Me and my colleagues are working on Information Retrieval for Indian Languages, mainly Mizo language! Our research paper haven’t been published yet, so I will speak later.

Last winter vacation i.e December 2015 to January 2016, we are working on Mizo Parts of Speech Tagging, which is the first time for Mizo language. We have also created Mizo POS Tagger, which will soon be available to download for the public!

Mizo language, in particular, has lots of ambiguity! Sometimes working on it makes me feel very dizzy! But, as I am working with a great programmer and a brilliant mind, we are able to overcome most of the ambiguities!

Part of Speech Tagging for Mizo somehow requires a good knowledge of grammar! Since POST is one of the very important pieces of NLP, there is no other option other than to solve the ambiguities.

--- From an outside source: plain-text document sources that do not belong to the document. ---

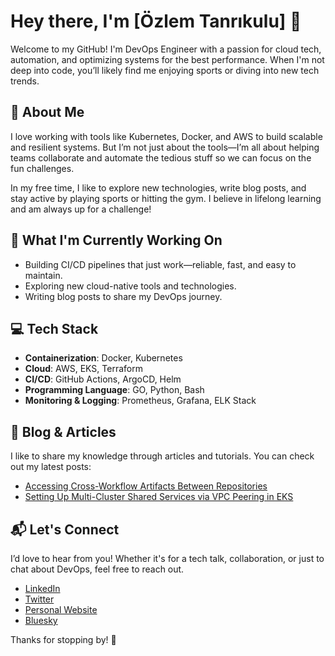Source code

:# Hey there, I'm [Özlem Tanrıkulu] 👋

Welcome to my GitHub! I'm  DevOps Engineer with a passion for cloud tech, automation, and optimizing systems for the best performance. When I'm not deep into code, you’ll likely find me enjoying sports or diving into new tech trends.

## 🚀 About Me
I love working with tools like Kubernetes, Docker, and AWS to build scalable and resilient systems. But I’m not just about the tools—I’m all about helping teams collaborate and automate the tedious stuff so we can focus on the fun challenges.

In my free time, I like to explore new technologies, write blog posts, and stay active by playing sports or hitting the gym. I believe in lifelong learning and am always up for a challenge!

## 🌱 What I'm Currently Working On
- Building CI/CD pipelines that just work—reliable, fast, and easy to maintain.
- Exploring new cloud-native tools and technologies.
- Writing blog posts to share my DevOps journey.

## 💻 Tech Stack
- **Containerization**: Docker, Kubernetes
- **Cloud**: AWS, EKS, Terraform
- **CI/CD**: GitHub Actions, ArgoCD, Helm
- **Programming Language**: GO, Python, Bash
- **Monitoring & Logging**: Prometheus, Grafana, ELK Stack

## 📝 Blog & Articles
I like to share my knowledge through articles and tutorials. You can check out my latest posts:
- [Accessing Cross-Workflow Artifacts Between Repositories](https://medium.com/@ozlemtanrikulu/accessing-cross-workflow-artifacts-between-repositories-93d167397afa)
- [Setting Up Multi-Cluster Shared Services via VPC Peering in EKS]([https://medium.com/@yourprofile](https://medium.com/@ozlemtanrikulu/setting-up-multi-cluster-shared-services-via-vpc-peering-in-eks-8aca8ca8c1bf))

## 📬 Let's Connect
I’d love to hear from you! Whether it's for a tech talk, collaboration, or just to chat about DevOps, feel free to reach out.
- [LinkedIn](https://www.linkedin.com/in/ozlemtanrikulu/)
- [Twitter](https://x.com/ozlemtanrikulu?s=21&t=8gnZFjY3Jmk2IT6KcRhZiw)
- [Personal Website](https://ozlem.dev)
- [Bluesky](https://bsky.app/profile/ozlemtanrikulu.bsky.social)

Thanks for stopping by! 🙌



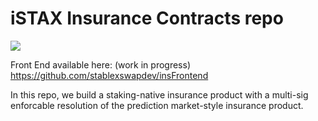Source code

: # iSTAX Insurance Contracts repo

<img src="https://github.com/stablexswapdev/insuranceRepo/raw/main/insurance_preview.png"> 

Front End available here: (work in progress)
https://github.com/stablexswapdev/insFrontend

In this repo, we build a staking-native insurance product with a multi-sig enforcable resolution of the prediction market-style insurance product.
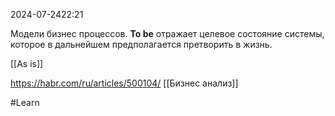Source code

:  2024-07-2422:21
 
Модели бизнес процессов.
**To be** отражает целевое состояние системы, которое в дальнейшем предполагается претворить в жизнь.

[[As is]]

https://habr.com/ru/articles/500104/
[[Бизнес анализ]]

#Learn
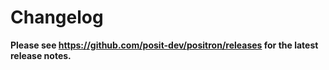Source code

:# Changelog

**Please see https://github.com/posit-dev/positron/releases for the latest release notes.**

If you may wonder what’s the necessities of it, you can see one application called Stanford Parser. Each word in a sentence is a part of speech!

Consider a sentence:

Jeremy is a good programmer living in India

If you parse it in Stanford Parser, you will find the POS tagging result as:


Jeremy/NNPis/VBZa/DTgood/JJprogrammer/NNliving/VBGin/INIndia/NNP

NNP, NNVBG, VBZ, JJ, DT, etc. are the part of speech tags! The different languages will have different POS tags as the part of speech for different languages is different!

If you wanna read more about Part of Speech tagging, you could find more about it on Wikipedia.
As I said, I don’t have deep knowledge about POS tagging, I better not talk much about it!

One thing I knew about NLP is that, before we let our machine does work on its own, we have to do it for them manually!
Our POS tagger is also one such application that will be used to tag a POS manually! Once we finished all the documentation, I will share it for download! Maybe someday it will be one important tool for future researchers of Mizo NLP!